Copy out the entries below exactly as they stand, but only from the line containing "This single-trace scalar" through the line containing "In order to".

*** Input for this task ***

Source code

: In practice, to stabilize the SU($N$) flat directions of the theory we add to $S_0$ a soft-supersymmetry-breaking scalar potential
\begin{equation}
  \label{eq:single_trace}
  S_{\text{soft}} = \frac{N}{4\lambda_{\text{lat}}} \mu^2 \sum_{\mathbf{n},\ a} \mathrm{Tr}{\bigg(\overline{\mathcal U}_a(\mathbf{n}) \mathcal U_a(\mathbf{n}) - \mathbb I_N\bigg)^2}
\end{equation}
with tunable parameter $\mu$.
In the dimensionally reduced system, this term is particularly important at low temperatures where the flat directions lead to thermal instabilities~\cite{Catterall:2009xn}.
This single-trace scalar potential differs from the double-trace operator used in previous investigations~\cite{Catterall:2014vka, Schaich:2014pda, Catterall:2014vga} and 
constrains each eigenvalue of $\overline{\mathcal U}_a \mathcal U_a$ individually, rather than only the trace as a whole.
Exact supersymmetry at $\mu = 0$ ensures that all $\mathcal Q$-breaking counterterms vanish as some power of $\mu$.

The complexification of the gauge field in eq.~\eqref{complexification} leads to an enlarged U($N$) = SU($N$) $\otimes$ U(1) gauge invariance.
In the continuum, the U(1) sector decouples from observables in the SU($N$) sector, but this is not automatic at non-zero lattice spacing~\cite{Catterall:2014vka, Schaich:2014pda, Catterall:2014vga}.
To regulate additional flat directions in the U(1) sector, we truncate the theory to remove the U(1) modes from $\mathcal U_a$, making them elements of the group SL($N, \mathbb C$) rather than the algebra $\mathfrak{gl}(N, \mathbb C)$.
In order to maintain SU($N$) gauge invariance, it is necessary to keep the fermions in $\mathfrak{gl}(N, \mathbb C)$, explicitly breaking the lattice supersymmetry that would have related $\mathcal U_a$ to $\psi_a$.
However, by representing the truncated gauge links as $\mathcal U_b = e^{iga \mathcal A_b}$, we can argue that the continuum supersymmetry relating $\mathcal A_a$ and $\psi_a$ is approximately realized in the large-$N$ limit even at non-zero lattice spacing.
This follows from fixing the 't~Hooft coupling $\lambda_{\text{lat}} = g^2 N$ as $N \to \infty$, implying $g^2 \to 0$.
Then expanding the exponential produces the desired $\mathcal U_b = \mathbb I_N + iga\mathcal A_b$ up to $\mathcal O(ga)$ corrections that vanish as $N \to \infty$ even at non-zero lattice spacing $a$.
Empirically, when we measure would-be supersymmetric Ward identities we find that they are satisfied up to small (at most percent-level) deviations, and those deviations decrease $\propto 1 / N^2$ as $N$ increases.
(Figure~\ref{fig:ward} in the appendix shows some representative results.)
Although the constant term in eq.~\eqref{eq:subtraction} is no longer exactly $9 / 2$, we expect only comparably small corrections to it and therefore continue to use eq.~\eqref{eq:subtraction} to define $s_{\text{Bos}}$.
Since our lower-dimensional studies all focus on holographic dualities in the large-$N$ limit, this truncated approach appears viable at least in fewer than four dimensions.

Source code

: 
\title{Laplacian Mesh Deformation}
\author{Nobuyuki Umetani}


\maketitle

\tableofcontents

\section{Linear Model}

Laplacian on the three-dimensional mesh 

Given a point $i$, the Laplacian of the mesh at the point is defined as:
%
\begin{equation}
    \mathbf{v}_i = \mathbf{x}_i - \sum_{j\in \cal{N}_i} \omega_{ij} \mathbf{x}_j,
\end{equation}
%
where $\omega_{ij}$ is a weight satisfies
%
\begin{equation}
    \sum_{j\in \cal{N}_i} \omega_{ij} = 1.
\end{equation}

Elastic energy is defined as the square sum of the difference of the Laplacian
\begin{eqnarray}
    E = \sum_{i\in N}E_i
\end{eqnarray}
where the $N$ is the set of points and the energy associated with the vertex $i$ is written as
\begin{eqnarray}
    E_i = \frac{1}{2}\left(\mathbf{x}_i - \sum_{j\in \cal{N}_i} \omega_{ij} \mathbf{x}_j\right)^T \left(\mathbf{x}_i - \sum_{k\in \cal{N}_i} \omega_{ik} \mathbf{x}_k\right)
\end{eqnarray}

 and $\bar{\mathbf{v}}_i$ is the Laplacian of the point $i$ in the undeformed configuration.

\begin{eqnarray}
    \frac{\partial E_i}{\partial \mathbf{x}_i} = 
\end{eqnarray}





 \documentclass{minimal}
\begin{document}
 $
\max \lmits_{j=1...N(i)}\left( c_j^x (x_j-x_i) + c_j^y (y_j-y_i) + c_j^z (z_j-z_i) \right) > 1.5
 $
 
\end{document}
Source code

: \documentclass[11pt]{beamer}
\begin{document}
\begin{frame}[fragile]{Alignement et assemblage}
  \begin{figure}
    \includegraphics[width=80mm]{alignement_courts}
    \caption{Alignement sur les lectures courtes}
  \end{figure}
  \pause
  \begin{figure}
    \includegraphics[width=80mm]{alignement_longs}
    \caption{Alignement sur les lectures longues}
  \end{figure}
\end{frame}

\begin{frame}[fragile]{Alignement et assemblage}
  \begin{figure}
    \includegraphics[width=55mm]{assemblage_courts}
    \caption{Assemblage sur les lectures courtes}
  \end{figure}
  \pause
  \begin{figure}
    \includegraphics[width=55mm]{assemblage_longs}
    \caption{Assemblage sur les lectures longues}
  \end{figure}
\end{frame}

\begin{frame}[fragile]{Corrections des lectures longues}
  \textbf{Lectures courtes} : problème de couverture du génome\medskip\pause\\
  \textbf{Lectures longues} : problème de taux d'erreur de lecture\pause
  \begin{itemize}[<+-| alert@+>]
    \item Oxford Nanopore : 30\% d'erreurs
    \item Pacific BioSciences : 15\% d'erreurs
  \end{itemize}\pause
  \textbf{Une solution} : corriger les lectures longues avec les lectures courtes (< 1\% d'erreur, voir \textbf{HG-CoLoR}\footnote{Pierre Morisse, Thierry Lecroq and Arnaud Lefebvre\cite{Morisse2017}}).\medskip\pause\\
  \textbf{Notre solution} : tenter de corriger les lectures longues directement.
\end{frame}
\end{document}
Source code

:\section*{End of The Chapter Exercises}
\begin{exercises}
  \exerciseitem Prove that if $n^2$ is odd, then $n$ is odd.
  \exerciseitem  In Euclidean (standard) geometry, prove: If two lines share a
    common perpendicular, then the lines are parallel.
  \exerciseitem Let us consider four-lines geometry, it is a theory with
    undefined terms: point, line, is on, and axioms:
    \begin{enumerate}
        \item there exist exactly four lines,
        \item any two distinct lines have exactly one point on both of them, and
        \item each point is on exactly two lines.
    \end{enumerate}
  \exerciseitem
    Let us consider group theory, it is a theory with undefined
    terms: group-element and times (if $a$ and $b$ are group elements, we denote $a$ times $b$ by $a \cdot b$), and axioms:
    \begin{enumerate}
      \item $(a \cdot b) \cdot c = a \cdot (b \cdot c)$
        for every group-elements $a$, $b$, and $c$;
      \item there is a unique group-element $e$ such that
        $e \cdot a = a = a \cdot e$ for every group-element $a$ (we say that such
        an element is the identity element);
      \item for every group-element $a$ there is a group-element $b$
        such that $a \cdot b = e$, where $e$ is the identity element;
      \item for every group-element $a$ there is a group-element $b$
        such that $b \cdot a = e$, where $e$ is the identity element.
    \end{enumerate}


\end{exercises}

*** End of Input for this task ***

**Answer below**
This single-trace scalar potential differs from the double-trace operator used in previous investigations~\cite{Catterall:2014vka, Schaich:2014pda, Catterall:2014vga} and 
constrains each eigenvalue of $\overline{\mathcal U}_a \mathcal U_a$ individually, rather than only the trace as a whole.
Exact supersymmetry at $\mu = 0$ ensures that all $\mathcal Q$-breaking counterterms vanish as some power of $\mu$.

The complexification of the gauge field in eq.~\eqref{complexification} leads to an enlarged U($N$) = SU($N$) $\otimes$ U(1) gauge invariance.
In the continuum, the U(1) sector decouples from observables in the SU($N$) sector, but this is not automatic at non-zero lattice spacing~\cite{Catterall:2014vka, Schaich:2014pda, Catterall:2014vga}.
To regulate additional flat directions in the U(1) sector, we truncate the theory to remove the U(1) modes from $\mathcal U_a$, making them elements of the group SL($N, \mathbb C$) rather than the algebra $\mathfrak{gl}(N, \mathbb C)$.
In order to maintain SU($N$) gauge invariance, it is necessary to keep the fermions in $\mathfrak{gl}(N, \mathbb C)$, explicitly breaking the lattice supersymmetry that would have related $\mathcal U_a$ to $\psi_a$.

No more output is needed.